• What is being asked
Of all the lines below, return only those starting with the line holding "Karakter Mai (脉)" and going on through the line holding "berdiri sendiri berarti", exactly as written.

• Data records
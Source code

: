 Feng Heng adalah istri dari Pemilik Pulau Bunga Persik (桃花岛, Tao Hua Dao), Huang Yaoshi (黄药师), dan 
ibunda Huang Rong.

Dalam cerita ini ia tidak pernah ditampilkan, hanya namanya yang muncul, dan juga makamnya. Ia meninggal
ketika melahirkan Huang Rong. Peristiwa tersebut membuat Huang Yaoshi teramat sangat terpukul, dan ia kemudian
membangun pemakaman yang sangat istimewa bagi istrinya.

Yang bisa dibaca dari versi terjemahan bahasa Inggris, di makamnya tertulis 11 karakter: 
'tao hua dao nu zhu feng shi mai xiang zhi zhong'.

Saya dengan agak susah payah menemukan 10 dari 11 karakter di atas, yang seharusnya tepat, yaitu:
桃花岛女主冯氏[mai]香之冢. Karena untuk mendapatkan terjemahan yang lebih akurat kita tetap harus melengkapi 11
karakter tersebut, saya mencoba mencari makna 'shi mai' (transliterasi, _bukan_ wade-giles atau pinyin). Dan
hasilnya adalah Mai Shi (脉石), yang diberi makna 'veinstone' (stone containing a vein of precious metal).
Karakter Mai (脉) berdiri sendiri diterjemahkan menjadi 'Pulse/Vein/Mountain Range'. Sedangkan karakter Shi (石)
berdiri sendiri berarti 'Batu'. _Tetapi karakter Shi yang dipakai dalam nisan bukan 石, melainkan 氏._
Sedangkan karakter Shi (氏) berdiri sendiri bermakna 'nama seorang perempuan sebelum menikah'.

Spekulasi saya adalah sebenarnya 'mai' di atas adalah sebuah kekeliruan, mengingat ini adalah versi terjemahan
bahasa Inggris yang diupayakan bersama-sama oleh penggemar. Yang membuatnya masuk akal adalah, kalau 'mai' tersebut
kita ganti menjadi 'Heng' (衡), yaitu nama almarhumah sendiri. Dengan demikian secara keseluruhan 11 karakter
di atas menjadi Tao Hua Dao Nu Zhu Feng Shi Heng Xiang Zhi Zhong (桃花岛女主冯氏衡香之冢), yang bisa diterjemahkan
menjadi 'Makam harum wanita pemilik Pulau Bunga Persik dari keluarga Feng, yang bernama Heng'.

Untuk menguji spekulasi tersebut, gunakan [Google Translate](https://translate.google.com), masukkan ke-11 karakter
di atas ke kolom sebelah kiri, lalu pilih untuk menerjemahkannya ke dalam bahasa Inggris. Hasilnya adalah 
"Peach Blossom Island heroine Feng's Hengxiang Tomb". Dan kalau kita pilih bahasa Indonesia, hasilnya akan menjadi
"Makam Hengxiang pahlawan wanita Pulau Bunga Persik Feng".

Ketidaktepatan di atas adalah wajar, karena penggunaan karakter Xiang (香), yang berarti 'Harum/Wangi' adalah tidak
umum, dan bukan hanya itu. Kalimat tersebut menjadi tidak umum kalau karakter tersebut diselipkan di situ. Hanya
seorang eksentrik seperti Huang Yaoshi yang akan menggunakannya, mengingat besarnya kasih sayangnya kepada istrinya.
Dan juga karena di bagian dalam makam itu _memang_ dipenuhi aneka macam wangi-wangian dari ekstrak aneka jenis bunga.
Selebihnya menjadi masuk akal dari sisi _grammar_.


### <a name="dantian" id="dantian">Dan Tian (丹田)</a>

---

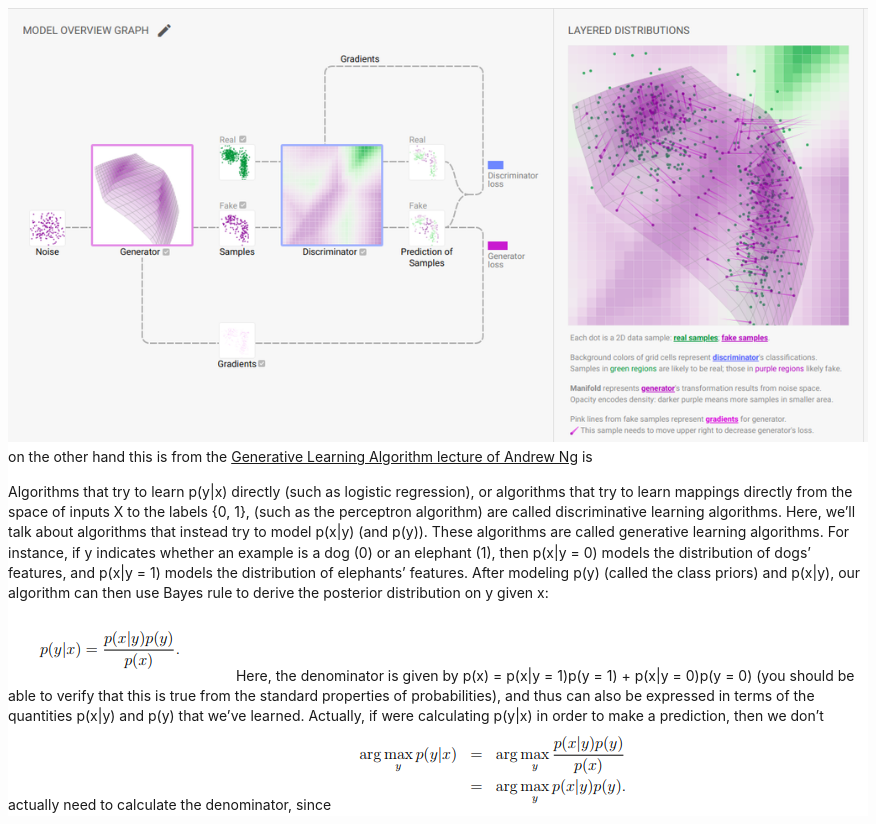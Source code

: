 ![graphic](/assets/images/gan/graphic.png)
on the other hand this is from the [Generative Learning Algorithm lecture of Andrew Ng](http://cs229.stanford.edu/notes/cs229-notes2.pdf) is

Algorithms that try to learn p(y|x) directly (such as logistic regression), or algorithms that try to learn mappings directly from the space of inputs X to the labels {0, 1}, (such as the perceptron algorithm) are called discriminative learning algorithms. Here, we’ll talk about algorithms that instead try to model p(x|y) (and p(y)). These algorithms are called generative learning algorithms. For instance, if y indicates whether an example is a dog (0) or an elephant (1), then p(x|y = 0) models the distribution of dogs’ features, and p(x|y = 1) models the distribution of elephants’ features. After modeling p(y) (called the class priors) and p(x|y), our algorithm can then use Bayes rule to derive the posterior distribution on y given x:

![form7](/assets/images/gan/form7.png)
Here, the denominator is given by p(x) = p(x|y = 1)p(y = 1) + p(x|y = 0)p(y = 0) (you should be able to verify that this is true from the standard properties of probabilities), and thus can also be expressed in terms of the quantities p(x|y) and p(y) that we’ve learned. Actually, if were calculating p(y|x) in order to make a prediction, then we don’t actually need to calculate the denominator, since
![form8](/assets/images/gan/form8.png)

...

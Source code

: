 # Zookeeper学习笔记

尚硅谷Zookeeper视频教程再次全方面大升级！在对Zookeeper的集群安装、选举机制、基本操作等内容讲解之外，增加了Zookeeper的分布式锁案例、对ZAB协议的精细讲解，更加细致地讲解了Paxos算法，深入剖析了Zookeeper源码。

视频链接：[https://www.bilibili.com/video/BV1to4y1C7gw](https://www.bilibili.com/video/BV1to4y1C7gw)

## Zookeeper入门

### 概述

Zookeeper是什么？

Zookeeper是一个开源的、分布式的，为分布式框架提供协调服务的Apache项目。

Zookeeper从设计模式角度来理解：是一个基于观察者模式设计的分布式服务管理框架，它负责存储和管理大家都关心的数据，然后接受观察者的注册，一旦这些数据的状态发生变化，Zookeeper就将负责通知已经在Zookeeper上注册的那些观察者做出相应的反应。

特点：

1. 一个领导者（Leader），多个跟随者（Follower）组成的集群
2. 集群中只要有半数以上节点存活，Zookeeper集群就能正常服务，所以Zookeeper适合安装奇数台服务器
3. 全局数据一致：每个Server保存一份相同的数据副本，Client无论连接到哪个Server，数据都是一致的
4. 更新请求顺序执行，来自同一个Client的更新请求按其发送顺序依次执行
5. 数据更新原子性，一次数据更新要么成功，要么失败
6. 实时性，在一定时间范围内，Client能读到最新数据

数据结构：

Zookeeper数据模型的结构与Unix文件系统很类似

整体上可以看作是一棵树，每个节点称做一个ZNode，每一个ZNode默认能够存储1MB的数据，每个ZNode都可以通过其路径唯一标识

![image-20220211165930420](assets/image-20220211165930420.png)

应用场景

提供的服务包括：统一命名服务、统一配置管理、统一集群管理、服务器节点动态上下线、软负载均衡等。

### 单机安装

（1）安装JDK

• Reply to the exercise
Karakter Mai (脉) berdiri sendiri diterjemahkan menjadi 'Pulse/Vein/Mountain Range'. Sedangkan karakter Shi (石)
berdiri sendiri berarti 'Batu'. _Tetapi karakter Shi yang dipakai dalam nisan bukan 石, melainkan 氏._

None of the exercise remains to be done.